----- DATA EXCERPTS -----

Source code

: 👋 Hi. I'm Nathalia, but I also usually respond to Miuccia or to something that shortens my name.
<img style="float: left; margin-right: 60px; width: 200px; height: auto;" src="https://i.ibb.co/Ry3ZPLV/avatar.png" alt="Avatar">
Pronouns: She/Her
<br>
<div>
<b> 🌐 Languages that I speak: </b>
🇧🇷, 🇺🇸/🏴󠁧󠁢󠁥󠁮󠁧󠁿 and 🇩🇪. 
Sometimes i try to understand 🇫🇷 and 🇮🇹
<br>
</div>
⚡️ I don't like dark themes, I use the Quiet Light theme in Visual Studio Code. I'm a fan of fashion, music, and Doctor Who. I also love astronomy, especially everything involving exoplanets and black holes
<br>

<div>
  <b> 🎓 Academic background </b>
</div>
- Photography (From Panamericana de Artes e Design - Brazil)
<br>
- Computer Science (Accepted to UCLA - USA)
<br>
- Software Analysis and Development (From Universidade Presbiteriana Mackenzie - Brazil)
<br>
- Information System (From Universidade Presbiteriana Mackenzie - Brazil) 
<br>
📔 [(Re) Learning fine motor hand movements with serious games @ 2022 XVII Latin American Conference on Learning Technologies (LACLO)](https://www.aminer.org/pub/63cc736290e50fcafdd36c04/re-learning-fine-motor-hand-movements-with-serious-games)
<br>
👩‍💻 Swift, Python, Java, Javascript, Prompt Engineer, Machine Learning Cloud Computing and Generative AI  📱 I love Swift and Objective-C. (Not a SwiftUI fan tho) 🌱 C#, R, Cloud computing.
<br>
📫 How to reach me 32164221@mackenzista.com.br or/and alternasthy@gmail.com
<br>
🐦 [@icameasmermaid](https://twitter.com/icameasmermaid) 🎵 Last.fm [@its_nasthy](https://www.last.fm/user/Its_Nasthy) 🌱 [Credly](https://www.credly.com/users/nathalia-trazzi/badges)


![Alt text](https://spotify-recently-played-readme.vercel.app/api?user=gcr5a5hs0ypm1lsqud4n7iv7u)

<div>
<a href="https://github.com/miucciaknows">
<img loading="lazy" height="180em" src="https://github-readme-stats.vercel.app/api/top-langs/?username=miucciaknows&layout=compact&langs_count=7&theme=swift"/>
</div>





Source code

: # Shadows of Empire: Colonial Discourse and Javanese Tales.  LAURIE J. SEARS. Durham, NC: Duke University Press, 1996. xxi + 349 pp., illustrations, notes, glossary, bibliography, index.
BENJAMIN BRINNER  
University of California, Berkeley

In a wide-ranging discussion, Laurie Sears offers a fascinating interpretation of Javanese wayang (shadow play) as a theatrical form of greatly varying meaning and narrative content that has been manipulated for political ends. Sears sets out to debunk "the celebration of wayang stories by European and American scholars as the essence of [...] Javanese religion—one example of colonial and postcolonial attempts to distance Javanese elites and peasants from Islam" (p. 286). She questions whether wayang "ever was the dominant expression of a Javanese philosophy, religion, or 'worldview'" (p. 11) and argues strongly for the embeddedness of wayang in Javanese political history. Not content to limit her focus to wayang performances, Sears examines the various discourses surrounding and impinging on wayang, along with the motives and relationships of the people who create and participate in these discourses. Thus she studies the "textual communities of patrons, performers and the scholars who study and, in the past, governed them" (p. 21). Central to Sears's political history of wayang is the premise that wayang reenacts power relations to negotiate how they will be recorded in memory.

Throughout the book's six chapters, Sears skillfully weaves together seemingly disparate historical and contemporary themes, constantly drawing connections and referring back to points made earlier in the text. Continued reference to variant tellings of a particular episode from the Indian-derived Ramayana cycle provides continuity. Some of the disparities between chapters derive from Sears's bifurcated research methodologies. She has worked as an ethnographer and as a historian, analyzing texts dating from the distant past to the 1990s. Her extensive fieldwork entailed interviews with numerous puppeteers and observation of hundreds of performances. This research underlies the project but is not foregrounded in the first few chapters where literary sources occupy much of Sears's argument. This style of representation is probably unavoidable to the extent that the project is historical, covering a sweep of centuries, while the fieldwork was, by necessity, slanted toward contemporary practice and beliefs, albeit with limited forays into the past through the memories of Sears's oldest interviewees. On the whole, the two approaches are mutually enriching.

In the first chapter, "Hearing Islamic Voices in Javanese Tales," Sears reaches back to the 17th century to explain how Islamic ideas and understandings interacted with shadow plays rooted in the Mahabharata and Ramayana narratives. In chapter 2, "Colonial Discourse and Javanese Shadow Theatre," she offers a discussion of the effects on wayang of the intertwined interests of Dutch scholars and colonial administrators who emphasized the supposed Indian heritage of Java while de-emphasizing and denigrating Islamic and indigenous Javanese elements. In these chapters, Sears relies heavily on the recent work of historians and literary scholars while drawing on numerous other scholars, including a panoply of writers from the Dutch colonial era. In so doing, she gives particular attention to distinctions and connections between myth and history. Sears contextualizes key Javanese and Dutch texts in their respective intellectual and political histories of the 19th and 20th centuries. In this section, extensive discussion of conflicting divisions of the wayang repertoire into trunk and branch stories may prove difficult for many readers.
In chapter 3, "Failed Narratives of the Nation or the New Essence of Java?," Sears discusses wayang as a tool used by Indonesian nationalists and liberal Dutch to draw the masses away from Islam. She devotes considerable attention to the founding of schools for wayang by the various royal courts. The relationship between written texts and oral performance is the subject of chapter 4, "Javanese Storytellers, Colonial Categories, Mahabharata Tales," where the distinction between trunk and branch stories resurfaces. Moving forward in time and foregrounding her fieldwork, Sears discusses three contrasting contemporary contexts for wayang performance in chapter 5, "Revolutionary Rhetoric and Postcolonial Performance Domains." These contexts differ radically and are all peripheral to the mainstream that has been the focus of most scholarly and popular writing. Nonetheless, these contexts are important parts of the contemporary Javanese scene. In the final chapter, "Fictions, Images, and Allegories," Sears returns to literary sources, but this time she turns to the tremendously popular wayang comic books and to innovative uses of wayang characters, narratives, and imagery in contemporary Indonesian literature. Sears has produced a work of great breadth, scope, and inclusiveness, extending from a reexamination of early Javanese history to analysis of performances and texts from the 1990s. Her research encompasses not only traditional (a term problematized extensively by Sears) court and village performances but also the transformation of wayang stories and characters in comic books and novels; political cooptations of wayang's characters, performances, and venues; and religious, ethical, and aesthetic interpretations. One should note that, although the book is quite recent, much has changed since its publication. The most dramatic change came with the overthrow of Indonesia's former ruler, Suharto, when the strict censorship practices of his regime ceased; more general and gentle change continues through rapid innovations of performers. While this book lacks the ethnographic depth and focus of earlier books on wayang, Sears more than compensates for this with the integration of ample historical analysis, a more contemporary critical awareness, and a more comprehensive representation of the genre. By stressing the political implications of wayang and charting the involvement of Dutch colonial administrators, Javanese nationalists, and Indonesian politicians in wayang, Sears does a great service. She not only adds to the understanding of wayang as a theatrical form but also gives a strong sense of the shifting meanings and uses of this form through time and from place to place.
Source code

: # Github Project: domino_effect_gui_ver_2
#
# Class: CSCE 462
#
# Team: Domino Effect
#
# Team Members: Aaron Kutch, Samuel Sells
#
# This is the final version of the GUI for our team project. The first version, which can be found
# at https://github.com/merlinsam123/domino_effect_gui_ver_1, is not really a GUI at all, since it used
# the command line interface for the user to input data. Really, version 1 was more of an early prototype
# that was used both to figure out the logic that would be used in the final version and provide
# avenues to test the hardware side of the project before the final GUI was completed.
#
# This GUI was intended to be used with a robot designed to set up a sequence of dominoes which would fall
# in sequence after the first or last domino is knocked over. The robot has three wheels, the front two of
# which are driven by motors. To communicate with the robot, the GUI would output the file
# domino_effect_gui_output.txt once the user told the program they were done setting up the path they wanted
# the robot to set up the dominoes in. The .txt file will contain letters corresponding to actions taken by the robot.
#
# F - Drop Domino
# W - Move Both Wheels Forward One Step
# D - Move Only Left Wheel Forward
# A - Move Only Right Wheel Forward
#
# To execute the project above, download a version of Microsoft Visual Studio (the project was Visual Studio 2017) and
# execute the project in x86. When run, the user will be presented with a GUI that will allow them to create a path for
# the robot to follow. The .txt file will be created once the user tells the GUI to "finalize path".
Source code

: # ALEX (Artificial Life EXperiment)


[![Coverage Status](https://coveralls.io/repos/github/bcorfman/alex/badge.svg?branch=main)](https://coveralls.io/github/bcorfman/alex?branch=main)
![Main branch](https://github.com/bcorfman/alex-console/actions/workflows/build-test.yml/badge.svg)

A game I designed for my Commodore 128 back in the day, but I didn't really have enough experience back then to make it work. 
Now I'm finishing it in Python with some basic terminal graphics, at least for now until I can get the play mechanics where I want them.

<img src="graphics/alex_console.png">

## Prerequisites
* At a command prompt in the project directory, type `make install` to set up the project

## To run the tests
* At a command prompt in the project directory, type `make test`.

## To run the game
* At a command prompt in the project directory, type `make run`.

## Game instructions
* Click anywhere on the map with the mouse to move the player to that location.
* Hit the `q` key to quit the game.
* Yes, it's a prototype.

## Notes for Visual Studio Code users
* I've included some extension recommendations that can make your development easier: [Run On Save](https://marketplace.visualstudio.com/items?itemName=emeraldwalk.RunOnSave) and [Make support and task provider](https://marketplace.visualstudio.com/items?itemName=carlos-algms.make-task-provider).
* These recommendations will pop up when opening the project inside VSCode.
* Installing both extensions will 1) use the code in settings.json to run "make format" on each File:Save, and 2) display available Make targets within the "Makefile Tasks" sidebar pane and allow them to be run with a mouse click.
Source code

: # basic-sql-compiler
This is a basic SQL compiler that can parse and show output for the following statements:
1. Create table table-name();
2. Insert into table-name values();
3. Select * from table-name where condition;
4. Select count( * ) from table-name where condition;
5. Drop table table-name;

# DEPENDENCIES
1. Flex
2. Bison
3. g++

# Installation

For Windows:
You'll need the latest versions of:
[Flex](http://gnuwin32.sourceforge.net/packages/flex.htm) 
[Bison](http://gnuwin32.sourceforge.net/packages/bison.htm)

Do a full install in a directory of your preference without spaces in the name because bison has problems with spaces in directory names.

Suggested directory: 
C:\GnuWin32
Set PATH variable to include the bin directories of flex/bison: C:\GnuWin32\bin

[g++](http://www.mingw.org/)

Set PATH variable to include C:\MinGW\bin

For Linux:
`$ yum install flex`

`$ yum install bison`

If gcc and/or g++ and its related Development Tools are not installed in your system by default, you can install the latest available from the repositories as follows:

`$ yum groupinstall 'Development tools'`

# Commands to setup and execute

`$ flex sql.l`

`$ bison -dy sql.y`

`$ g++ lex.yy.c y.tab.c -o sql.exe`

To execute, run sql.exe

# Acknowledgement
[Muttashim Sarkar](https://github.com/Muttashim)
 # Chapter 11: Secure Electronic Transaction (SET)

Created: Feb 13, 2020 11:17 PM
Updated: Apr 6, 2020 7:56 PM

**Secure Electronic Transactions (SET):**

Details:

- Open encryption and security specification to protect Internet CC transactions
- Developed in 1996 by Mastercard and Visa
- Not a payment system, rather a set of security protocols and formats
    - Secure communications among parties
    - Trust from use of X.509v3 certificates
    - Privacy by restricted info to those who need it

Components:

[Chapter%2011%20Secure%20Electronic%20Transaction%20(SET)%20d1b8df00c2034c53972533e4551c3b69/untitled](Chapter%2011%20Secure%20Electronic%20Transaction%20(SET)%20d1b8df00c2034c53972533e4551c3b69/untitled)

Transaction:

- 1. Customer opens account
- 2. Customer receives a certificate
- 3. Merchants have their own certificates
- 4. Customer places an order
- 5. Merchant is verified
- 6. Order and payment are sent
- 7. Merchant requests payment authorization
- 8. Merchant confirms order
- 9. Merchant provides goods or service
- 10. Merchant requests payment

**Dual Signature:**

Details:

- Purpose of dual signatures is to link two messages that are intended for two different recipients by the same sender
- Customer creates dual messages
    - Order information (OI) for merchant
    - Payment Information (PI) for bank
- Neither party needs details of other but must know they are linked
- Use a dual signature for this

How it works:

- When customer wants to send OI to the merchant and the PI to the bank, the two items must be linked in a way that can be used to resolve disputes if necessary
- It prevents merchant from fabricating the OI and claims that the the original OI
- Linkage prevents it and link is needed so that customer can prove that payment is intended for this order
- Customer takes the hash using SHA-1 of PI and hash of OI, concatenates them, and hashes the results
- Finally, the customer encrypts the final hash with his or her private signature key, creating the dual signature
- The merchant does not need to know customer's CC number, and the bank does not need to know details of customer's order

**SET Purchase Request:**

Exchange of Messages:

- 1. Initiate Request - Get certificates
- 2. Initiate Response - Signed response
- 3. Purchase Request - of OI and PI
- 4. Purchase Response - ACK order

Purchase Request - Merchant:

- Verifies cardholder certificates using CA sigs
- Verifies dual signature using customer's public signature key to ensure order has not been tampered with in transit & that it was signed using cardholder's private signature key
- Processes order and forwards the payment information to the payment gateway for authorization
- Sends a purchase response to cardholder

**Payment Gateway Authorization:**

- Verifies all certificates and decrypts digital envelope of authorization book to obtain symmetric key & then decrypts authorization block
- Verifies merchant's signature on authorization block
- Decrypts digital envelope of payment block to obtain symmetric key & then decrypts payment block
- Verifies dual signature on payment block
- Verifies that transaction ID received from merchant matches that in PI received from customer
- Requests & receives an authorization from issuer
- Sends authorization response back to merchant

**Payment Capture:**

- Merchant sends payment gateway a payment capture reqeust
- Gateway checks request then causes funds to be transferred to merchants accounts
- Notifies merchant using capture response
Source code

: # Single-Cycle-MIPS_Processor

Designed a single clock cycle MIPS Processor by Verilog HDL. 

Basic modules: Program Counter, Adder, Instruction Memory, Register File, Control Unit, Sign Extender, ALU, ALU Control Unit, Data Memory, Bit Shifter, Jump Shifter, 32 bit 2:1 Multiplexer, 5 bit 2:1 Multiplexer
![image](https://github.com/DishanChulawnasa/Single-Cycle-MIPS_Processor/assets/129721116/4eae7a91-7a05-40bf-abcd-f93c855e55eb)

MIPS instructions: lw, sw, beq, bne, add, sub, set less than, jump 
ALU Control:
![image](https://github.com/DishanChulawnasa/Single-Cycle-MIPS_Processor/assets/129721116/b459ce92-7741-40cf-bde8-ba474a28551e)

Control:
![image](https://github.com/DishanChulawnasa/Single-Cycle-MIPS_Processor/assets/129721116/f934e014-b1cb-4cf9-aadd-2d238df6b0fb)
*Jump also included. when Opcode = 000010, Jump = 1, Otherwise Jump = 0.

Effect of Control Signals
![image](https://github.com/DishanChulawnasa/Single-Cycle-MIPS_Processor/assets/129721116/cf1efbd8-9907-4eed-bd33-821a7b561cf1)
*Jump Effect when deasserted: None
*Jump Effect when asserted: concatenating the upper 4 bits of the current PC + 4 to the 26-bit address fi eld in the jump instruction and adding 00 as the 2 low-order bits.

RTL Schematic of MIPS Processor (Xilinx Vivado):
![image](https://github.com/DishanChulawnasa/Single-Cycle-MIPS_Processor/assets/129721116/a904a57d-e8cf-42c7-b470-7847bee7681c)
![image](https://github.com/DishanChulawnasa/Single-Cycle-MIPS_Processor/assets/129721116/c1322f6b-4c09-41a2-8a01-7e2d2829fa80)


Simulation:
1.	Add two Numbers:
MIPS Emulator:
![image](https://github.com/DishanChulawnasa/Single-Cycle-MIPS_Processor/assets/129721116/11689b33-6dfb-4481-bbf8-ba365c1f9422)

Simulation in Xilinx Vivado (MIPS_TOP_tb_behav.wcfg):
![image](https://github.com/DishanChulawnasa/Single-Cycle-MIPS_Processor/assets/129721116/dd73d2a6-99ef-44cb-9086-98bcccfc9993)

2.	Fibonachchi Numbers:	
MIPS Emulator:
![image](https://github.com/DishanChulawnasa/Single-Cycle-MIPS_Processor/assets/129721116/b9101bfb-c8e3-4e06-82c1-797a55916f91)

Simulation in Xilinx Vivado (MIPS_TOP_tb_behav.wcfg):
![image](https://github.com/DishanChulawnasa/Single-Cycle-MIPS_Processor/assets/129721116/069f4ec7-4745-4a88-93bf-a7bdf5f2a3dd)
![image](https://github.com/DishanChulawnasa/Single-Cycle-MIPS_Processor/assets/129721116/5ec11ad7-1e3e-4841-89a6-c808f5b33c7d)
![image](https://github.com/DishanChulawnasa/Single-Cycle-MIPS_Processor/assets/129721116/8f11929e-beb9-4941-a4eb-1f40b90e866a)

-----

Copy the lines above exactly. Start with the line containing "Electronic Transactions (SET):**", end with the line containing "- Secure communications among parties", and include both.

#### ANSWER SECTION:
**Secure Electronic Transactions (SET):**

Details:

- Open encryption and security specification to protect Internet CC transactions
- Developed in 1996 by Mastercard and Visa
- Not a payment system, rather a set of security protocols and formats
    - Secure communications among parties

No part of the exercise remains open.